My early child was marked by abuse. Physical, mental, emotional and sexual abuses. These things were the theme in my home, on a daily basis. Some of those events have left a deep wounds in my soul. My life continued to spiral with people coming and going, helping and then hurting. I found myself in a “loving Christian home” with a couple who said they wanted to help me, and at that time I gave my heart to the Lord. But it wasn’t until I audibly heard Jesus call my name that I actually began looking for relief. Unfortunately, I didn’t know how to find Him. My adopted family told me God told them “we no longer are to be your family” so once again, I found myself alone and searching for love. I began surfing the internet, but was sucked deep into the new age realm which caused doors to open and, I spiraled out of control again. Fear coupled with anxiety, nightmares and torment, forced me to spend time in God’s Word which drew me closer to Jesus, but there were doors I had opened that I just didn’t know how to close. I felt caged. I was so broken, fearful and unworthy; how could Jesus ever love me…Then, Narrow Gate 2 Narrow Path agreed to help me. They stepped in and led me to look at my life which really allowed me to see it from a different angle, one I had never seen before. My NG2NP sessions showed me how to understand the importance of forgiveness, to forgive like Jesus, even those who had hurt me so horribly. But mostly, it allowed me to accept Jesus. My sessions showed me how His work on the cross means I need to forgive myself. Narrow Gate helped me to be able to close the door of shame and guilt and to walk in my True Identity in Christ. In Jesus Christ I am truly free.

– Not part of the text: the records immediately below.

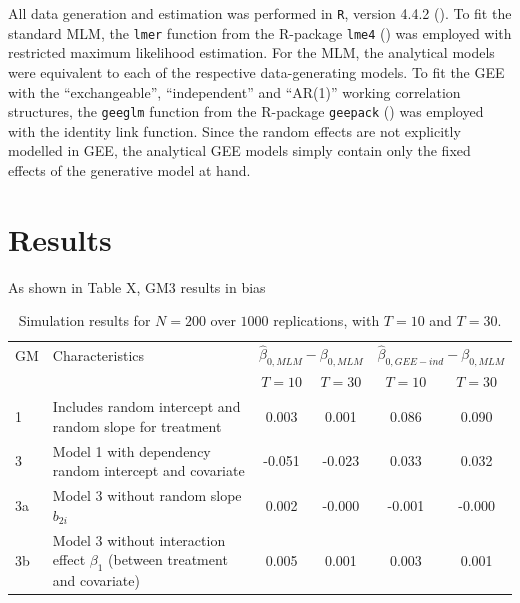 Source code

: \documentclass[
  12pt,
  a4paper,
]{article}
\begin{document}
All data generation and estimation was performed in \texttt{R}, version
4.4.2 (). To fit the standard
MLM, the \texttt{lmer} function from the R-package \texttt{lme4}
() was employed with
restricted maximum likelihood estimation. For the MLM, the analytical
models were equivalent to each of the respective data-generating models.
To fit the GEE with the ``exchangeable'', ``independent'' and ``AR(1)''
working correlation structures, the \texttt{geeglm} function from the
R-package \texttt{geepack} () was employed with the identity link function. Since the random
effects are not explicitly modelled in GEE, the analytical GEE models
simply contain only the fixed effects of the generative model at hand.

\section{Results}\label{results}

As shown in Table X, GM3 results in bias

\begin{table}[H]
    \caption{Simulation results for $N=200$ over $1000$ replications, with $T=10$ and $T=30$.}
    \centering
    \begin{tabular}{@{}p{1.5cm} p{5cm} cc cc@{}}
        \toprule
        GM & Characteristics & \multicolumn{2}{c}{$\hat{\beta}_{0,MLM}-\beta_{0,MLM}$} & \multicolumn{2}{c}{$\hat{\beta}_{0,GEE-ind}-\beta_{0,MLM}$} \\ 
        \cmidrule(lr){3-4} \cmidrule(lr){5-6}
           &                 & \( T = 10 \) & \( T = 30 \) & \( T = 10 \) & \( T = 30 \) \\ \midrule
        1  & Includes random intercept and random slope for treatment & 0.003 & 0.001 & 0.086 & 0.090 \\
        3  & Model 1 with dependency random intercept and covariate       & -0.051 & -0.023 & 0.033 & 0.032 \\
        3a & Model 3 without random slope $b_{2i}$           & 0.002 & -0.000 & -0.001 & -0.000 \\
        3b & Model 3 without interaction effect $\beta_1$ (between treatment and covariate) & 0.005 & 0.001 & 0.003 & 0.001 \\
        \bottomrule
    \end{tabular}
\end{table}
\end{document}
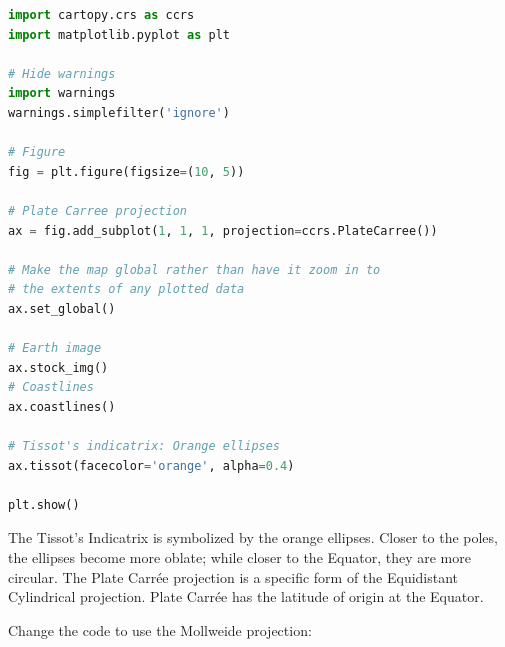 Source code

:\documentclass[a4paper , 12pt]{book}
\begin{document}
\begin{center}
\begin{lstlisting}[language=Python, frame=single]
import cartopy.crs as ccrs
import matplotlib.pyplot as plt

# Hide warnings
import warnings
warnings.simplefilter('ignore')

# Figure
fig = plt.figure(figsize=(10, 5))

# Plate Carree projection
ax = fig.add_subplot(1, 1, 1, projection=ccrs.PlateCarree())

# Make the map global rather than have it zoom in to
# the extents of any plotted data
ax.set_global()

# Earth image
ax.stock_img()
# Coastlines
ax.coastlines()

# Tissot's indicatrix: Orange ellipses
ax.tissot(facecolor='orange', alpha=0.4)

plt.show()
\end{lstlisting}
\end{center}

The Tissot’s Indicatrix is symbolized by the orange ellipses. Closer to the poles, the ellipses become more oblate; while closer to the Equator, they are more circular. The Plate Carrée projection is a specific form of the Equidistant Cylindrical projection. Plate Carrée has the latitude of origin at the Equator.

Change the code to use the Mollweide projection:
\end{document}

I am so grateful, thank you Narrow Gate! No more weights no more shame, no more caging myself. This ministry was truly effective in helping me to understand and apply the love of Jesus, the cross and His blood to my life and set me free from all the lies and schemes of the enemy. My ministry team were kind, attentive and nonjudgmental. They encouraged me through the harder moments and spoke life pulling me through the most difficult memories.
I absolutely would recommend NG2NP to anyone. I think everyone would benefit from their own personal Narrow Gate 2 Narrow Path experience. My sessions were incredibly helpful assisting me in looking at fears and strongholds that needed to be broken off. Having the NG2NP After Care Ministry team for prayer and encouragement was an amazing asset. Finding the peace and confidence to go directly to Jesus and to trust in His complete love for me has changed my life forever.
Thank you, Narrow Gate2 Narrow Path! Thank You Jesus! I am free!